It’s never a bad idea to build by-right.
That’s the notion behind a self-storage facility going up on a large lot in Chinatown just inside the Cornfield Arroyo-Seco Plan Area, or CASP.
A joint-venture between Barings and World Class Capital, a Texas firm, bought a 2.3-acre site at 1000 N. Main Street last May for $14.6 million. The partners are looking to exploit the demand for self-storage services, which has risen nationally, especially in big cities like L.A.
The 200,000-square-foot project, which will have three floors, doesn’t need a zoning variance and has been advancing through the permit process since last July, records show.
The city created the CASP in 2013 out of a distressed industrial zone straddling the Los Angeles River around Broadway, which included a massive brownfield site. New zoning allowed for creative office and residential uses along with “hybrid” industrial.

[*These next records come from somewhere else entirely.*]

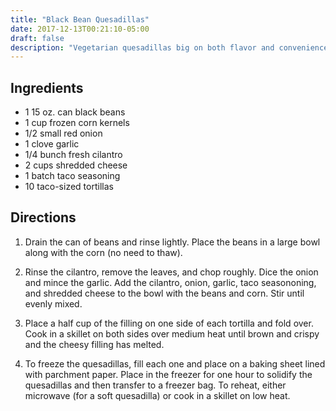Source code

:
 ```yaml
---
title: "Black Bean Quesadillas"
date: 2017-12-13T00:21:10-05:00
draft: false
description: "Vegetarian quesadillas big on both flavor and convenience."
---
```


## Ingredients

- 1 15 oz. can black beans
- 1 cup frozen corn kernels
- 1/2 small red onion
- 1 clove garlic
- 1/4 bunch fresh cilantro
- 2 cups shredded cheese
- 1 batch taco seasoning
- 10 taco-sized tortillas

## Directions

1. Drain the can of beans and rinse lightly.
   Place the beans in a large bowl along with the corn (no need to thaw).

2. Rinse the cilantro, remove the leaves, and chop roughly.
   Dice the onion and mince the garlic.
   Add the cilantro, onion, garlic, taco seasononing, and shredded cheese to the bowl with the beans and corn.
   Stir until evenly mixed.

3. Place a half cup of the filling on one side of each tortilla and fold over.
   Cook in a skillet on both sides over medium heat until brown and crispy and the cheesy filling has melted.

4. To freeze the quesadillas, fill each one and place on a baking sheet lined with parchment paper.
   Place in the freezer for one hour to solidify the quesadillas and then transfer to a freezer bag.
   To reheat, either microwave (for a soft quesadilla) or cook in a skillet on low heat.

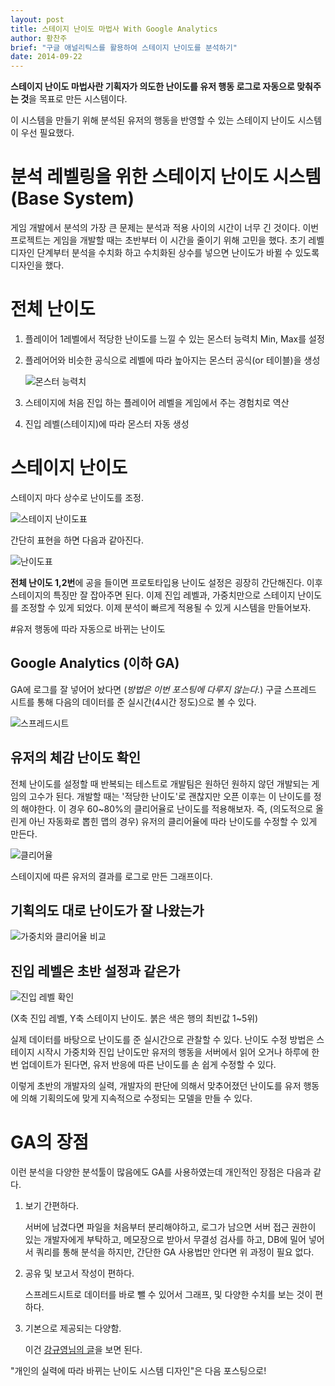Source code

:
 ```yaml
---
layout: post
title: 스테이지 난이도 마법사 With Google Analytics
author: 황찬주
brief: "구글 애널리틱스를 활용하여 스테이지 난이도를 분석하기"
date: 2014-09-22
---
```


**스테이지 난이도 마법사란 기획자가 의도한 난이도를 유저 행동 로그로 자동으로 맞춰주는 것**을 목표로 만든 시스템이다.

이 시스템을 만들기 위해 분석된 유저의 행동을 반영할 수 있는 스테이지 난이도 시스템이 우선 필요했다.


# 분석 레벨링을 위한 스테이지 난이도 시스템 (Base System)

게임 개발에서 분석의 가장 큰 문제는 분석과 적용 사이의 시간이 너무 긴 것이다. 이번 프로젝트는 게임을 개발할 때는 초반부터 이 시간을 줄이기 위해 고민을 했다. 초기 레벨 디자인 단계부터 분석을 수치화 하고 수치화된 상수를 넣으면 난이도가 바뀔 수 있도록 디자인을 했다.


# 전체 난이도

1.  플레이어 1레벨에서 적당한 난이도를 느낄 수 있는 몬스터 능력치 Min, Max를 설정
2.  플레어어와 비슷한 공식으로 레벨에 따라 높아지는 몬스터 공식(or 테이블)을 생성

    ![몬스터 능력치](/img/posts/2014-09-22-Level_design_wizard_withGA/monsterLevelset.png)
3.  스테이지에 처음 진입 하는 플레이어 레벨을 게임에서 주는 경험치로 역산
4.  진입 레벨(스테이지)에 따라 몬스터 자동 생성


# 스테이지 난이도

스테이지 마다 상수로 난이도를 조정.

![스테이지 난이도표](/img/posts/2014-09-22-Level_design_wizard_withGA/levelbyStage.png)

간단히 표현을 하면 다음과 같아진다.

![난이도표](/img/posts/2014-09-22-Level_design_wizard_withGA/sampleLeveldesign.png)

**전체 난이도 1,2번**에 공을 들이면 프로토타입용 난이도 설정은 굉장히 간단해진다. 이후 스테이지의 특징만 잘 잡아주면 된다. 이제 진입 레벨과, 가중치만으로 스테이지 난이도를 조정할 수 있게 되었다. 이제 분석이 빠르게 적용될 수 있게 시스템을 만들어보자.


#유저 행동에 따라 자동으로 바뀌는 난이도 

## Google Analytics (이하 GA)

GA에 로그를 잘 넣어어 놨다면 (*방법은 이번 포스팅에 다루지 않는다.*) 구글 스프레드 시트를 통해 다음의 데이터를 준 실시간(4시간 정도)으로 볼 수 있다.

![스프레드시트](/img/posts/2014-09-22-Level_design_wizard_withGA/GAspreadsheet.png)

## 유저의 체감 난이도 확인

전체 난이도를 설정할 때 반복되는 테스트로 개발팀은 원하던 원하지 않던 개발되는 게임의 고수가 된다. 개발할 때는 '적당한 난이도'로 괜찮지만 오픈 이후는 이 난이도를 정의 해야한다. 이 경우 60~80%의 클리어율로 난이도를 적용해보자. 즉, (의도적으로 올린게 아닌 자동화로 뽑힌 맵의 경우) 유저의 클리어율에 따라 난이도를 수정할 수 있게 만든다.

![클리어율](/img/posts/2014-09-22-Level_design_wizard_withGA/ClearRate.png)

스테이지에 따른 유저의 결과를 로그로 만든 그래프이다.

## 기획의도 대로 난이도가 잘 나왔는가

![가중치와 클리어율 비교](/img/posts/2014-09-22-Level_design_wizard_withGA/GA1.png)

## 진입 레벨은 초반 설정과 같은가

![진입 레벨 확인](/img/posts/2014-09-22-Level_design_wizard_withGA/GA2.png)

(X축 진입 레벨, Y축 스테이지 난이도. 붉은 색은 행의 최빈값 1~5위)

실제 데이터를 바탕으로 난이도를 준 실시간으로 관찰할 수 있다.  난이도 수정 방법은 스테이지 시작시 가중치와 진입 난이도만 유저의 행동을 서버에서 읽어 오거나 하루에 한번 업데이트가 된다면, 유저 반응에 따른 난이도를 손 쉽게 수정할 수 있다.

이렇게 초반의 개발자의 실력, 개발자의 판단에 의해서 맞추어졌던 난이도를 유저 행동에 의해 기획의도에 맞게 지속적으로 수정되는 모델을 만들 수 있다.


# GA의 장점

이런 분석을 다양한 분석툴이 많음에도 GA를 사용하였는데 개인적인 장점은 다음과 같다. 

1.  보기 간편하다.

    서버에 남겼다면 파일을 처음부터 분리해야하고, 로그가 남으면 서버 접근 권한이 있는 개발자에게 부탁하고, 메모장으로 받아서 무결성 검사를 하고, DB에 밀어 넣어서 쿼리를 통해 분석을 하지만, 간단한 GA 사용법만 안다면 위 과정이 필요 없다.
2.  공유 및 보고서 작성이 편하다.

    스프레드시트로 데이터를 바로 뺄 수 있어서 그래프, 및 다양한 수치를 보는 것이 편하다.

3.  기본으로 제공되는 다양함.

    이건 [강규영님의 글](http://boxnwhis.kr/2014/09/15/analyze_game_using_ga_1.html)을 보면 된다.

"개인의 실력에 따라 바뀌는 난이도 시스템 디자인"은 다음 포스팅으로!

JLL marketed the property as an “opportunity to create an iconic space” and a “blank canvas,” according to a brochure from last year.
In the end, the site lent itself best to a storage building, according to Nicole Mihalka, who led the listing team.
“We were able to yield the highest value to a storage developer because they could build it by-right,” Mihalka said. “It’s the particular zoning of the site that constrained the pool of buyers.”
That’s because the Main Street site is inside CASP’s “Urban Center”—one of four sub-zones within the area—which only allows for a limited range of mostly commercial uses. “Urban Village,” for example, is more tolerant of residential use.
Other bidders pitched a variety of office, industrial, and mixed-use projects, Mihalka said, but those would have required some approval from the city.
Great Value Storage, a subsidiary of World Class, will operate the facility.
World Class wasn’t immediately available for comment.